The marches formed a strong source of pressure on Israel, prompting it to mediate regional parties to achieve calm, by starting indirect truce negotiations led by Egypt, as a mediator between Israel and the resistance.

3. Regionally and Internationally

The return marches focused on peaceful popular action supported by international stances. They strengthened the status of the Palestine issue, regionally and internationally, and brought it back to international and regional considerations after a long period of ignoring it, and while the international and regional institutions were busy with issues of more urgency.

The return marches were a source of embarrassment to Arab states seeking normalization with Israel, thus slowing the pace of recent normalization and rapprochement steps.

The marches drew international sympathy and interaction with the struggle of the Palestinian people against the Israeli occupation. On 1/6/2018, the US vetoed a Kuwaiti-sponsored draft UN Security Council resolution seeking international protection to Palestinians, after Israel had committed a massacre against the marches marking the Nakbah, in which 63 Palestinians were killed and over 3,188 were injured. However, the voting was considered a strong moral and political condemnation of Israel’s violations and US bias.

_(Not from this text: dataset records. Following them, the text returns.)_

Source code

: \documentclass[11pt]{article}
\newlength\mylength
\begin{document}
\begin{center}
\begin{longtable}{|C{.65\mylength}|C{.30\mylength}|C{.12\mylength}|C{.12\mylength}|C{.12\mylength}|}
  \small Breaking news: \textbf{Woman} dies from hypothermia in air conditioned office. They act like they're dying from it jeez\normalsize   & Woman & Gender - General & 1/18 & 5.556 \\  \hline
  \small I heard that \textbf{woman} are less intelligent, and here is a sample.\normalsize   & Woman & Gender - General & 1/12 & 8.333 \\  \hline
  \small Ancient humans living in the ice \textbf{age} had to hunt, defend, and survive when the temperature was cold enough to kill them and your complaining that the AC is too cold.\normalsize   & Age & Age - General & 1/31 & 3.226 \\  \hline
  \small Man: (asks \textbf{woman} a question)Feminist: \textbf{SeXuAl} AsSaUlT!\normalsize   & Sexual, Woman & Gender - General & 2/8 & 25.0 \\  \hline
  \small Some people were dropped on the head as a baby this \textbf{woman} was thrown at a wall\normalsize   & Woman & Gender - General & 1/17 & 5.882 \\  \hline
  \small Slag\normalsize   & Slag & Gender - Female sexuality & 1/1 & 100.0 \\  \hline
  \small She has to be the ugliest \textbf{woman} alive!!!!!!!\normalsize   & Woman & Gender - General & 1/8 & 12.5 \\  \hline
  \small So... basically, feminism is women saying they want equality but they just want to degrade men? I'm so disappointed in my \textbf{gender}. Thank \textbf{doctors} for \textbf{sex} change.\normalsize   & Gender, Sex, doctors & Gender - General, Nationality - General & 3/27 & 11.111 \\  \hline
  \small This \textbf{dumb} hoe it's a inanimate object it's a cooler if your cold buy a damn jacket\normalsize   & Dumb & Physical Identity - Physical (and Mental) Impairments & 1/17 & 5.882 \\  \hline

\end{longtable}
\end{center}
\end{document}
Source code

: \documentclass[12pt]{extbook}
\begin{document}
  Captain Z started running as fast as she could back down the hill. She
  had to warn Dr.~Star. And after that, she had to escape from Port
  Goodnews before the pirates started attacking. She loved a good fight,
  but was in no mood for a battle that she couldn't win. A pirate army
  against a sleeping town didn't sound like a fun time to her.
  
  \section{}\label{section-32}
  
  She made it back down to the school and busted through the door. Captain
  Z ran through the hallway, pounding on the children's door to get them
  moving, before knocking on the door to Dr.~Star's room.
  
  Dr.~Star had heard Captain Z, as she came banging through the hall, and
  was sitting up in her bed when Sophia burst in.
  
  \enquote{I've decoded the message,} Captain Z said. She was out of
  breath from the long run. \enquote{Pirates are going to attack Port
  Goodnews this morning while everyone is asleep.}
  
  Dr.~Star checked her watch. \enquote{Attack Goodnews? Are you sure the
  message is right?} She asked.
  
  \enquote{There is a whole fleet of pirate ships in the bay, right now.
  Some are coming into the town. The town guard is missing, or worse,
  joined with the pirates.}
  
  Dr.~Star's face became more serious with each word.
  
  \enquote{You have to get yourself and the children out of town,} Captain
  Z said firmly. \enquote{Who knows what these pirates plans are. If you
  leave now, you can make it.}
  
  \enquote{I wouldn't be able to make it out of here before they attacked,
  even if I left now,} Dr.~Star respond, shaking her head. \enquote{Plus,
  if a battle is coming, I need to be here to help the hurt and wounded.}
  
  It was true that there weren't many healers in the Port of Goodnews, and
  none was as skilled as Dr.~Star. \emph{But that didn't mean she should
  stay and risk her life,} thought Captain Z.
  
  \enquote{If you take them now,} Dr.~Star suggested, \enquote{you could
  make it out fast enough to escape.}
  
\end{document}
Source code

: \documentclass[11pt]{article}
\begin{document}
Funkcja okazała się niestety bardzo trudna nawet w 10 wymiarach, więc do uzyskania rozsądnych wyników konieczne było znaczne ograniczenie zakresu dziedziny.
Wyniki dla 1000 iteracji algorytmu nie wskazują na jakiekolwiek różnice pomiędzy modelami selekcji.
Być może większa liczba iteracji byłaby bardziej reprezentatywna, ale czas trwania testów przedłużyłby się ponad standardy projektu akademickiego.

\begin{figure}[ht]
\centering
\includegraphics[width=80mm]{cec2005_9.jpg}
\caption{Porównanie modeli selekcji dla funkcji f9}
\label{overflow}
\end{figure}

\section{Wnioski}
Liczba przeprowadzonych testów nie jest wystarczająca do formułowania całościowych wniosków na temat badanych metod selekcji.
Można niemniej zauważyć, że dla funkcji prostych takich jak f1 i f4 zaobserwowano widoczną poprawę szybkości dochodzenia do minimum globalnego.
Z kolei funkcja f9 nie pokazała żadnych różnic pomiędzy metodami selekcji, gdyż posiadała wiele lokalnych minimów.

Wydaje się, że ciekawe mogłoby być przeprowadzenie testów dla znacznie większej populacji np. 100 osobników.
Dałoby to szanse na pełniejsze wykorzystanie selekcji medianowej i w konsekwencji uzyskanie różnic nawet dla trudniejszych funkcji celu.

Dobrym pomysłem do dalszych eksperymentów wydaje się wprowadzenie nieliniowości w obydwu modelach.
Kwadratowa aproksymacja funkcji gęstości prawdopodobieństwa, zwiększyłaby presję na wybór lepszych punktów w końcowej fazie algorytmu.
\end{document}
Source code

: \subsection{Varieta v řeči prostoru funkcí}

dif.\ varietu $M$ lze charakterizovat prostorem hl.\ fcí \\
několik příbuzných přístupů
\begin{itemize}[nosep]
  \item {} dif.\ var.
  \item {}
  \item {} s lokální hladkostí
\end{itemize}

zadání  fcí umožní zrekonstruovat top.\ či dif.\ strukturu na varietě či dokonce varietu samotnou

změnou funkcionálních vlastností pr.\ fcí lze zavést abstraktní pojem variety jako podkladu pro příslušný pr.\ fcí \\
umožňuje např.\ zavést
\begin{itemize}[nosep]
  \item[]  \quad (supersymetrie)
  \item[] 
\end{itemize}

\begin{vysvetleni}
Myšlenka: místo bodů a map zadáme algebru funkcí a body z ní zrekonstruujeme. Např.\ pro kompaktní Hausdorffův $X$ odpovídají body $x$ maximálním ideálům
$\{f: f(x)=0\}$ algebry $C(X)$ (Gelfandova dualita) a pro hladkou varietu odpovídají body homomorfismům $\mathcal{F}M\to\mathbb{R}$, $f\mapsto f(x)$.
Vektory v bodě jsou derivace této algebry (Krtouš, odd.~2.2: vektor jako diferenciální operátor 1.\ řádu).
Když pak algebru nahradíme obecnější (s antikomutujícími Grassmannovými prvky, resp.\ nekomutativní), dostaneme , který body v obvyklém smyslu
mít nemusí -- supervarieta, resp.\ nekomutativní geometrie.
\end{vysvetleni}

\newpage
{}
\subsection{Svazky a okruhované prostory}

The marches restored the importance of the Arab street role, after the severe blows of the anti-Arab Spring revolutions to the role of popular movement. They highlighted also the importance of the role of the masses in moving and defending their rights.

In general, it can be said that the return marches have:

• Formed an outstanding example of popular resistance.

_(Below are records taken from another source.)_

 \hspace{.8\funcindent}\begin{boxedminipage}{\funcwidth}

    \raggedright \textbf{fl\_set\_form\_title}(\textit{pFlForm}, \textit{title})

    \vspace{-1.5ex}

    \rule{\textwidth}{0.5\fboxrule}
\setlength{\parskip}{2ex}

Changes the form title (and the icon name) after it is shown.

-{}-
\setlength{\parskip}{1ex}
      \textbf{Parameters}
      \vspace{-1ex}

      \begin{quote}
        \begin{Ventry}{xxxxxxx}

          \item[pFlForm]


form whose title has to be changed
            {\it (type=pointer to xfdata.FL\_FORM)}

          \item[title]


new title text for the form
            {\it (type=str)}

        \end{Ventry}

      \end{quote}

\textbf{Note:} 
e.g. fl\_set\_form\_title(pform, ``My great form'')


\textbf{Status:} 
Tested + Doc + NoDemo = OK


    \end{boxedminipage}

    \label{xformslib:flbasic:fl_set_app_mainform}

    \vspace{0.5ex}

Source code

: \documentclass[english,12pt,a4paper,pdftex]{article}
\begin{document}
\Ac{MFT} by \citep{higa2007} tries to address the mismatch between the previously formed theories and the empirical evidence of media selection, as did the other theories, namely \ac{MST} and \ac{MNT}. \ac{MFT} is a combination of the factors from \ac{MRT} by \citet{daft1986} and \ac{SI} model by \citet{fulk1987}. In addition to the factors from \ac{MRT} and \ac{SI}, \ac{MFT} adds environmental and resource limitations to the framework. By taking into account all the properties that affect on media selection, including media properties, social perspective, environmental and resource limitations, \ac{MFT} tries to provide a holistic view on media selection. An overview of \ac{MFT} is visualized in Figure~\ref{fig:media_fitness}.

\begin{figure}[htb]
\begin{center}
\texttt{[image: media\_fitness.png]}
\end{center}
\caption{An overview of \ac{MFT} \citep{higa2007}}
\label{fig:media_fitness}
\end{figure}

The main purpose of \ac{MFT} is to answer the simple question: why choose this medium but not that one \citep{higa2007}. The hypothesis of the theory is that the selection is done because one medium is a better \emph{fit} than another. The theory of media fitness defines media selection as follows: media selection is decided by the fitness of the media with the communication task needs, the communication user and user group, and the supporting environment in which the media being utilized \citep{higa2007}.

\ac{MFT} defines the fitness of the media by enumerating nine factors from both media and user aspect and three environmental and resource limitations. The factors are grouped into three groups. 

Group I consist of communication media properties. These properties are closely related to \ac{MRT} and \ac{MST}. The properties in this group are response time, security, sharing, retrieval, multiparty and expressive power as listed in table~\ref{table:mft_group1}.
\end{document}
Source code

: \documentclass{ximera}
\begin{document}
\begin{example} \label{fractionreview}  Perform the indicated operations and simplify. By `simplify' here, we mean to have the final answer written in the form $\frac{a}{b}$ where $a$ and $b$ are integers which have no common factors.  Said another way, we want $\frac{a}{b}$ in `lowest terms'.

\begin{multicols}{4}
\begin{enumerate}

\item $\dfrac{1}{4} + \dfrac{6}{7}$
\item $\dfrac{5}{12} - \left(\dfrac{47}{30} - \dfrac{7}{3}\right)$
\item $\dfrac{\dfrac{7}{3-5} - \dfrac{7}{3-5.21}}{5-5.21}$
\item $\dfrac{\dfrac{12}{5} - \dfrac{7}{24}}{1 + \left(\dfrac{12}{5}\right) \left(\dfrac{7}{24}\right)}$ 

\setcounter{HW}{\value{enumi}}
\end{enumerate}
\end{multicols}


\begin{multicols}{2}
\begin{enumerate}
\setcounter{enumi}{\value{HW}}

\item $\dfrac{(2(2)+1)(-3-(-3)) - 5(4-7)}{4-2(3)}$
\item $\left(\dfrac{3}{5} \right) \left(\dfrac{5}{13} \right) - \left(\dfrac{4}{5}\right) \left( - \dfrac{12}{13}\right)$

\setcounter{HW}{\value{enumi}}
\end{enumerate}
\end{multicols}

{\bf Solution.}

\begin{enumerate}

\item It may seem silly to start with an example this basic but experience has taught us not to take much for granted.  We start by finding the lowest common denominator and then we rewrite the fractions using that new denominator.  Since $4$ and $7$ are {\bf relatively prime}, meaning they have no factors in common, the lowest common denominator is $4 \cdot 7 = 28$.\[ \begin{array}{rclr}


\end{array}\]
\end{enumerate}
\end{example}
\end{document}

• Strongly confirmed that the Palestinians are attached to their land, and refuse all political projects that would deprive them of/derogate their rights and aim to delete their cause.

• Strengthened the status of the Palestine issue and restored its status regionally and internationally.

• Partially broke the siege and mitigated its negative repercussions on GS residents, despite the fact it did not achieve the ultimate objective of ending it.

• Have embarrassed the parties normalizing their relations with Israel, and made others wait before announcing their secret normalized relations. Furthermore, the marches have fortified the Arab conscience against normalization and Israeli penetration. However it did not stop the Arab official normalization efforts.

 Fourth: Obstacles and Negative Effects

The return marches have faced several obstacles and challenges while trying to achieve their national objectives, the most important of these are:

1. The Israeli forces fierce targeting, and its high continuation cost, where the number of those killed in GS, since the marches began on 30/3/2018, reached 274 out of whom 197 were killed during the marches. As for the wounded, they exceeded 28 thousand, of whom 500 were seriously injured, according to the Palestinian Ministry of Health estimates.

2. Internal Palestinian schism, and the PA’s negative stance towards the marches, and its attempt to disrupt Egyptian efforts to reach an appeasement agreement.

3. Trump’s extreme bias towards Israel and the extreme right positions.

4. The weak Arab public interaction and support to the return marches, manifesting only a short term interaction, when Israel committed brutal crimes killing a large number of Palestinians.

5. The return marches were continuous only in GS, and did not include other areas due to numerous obstacles.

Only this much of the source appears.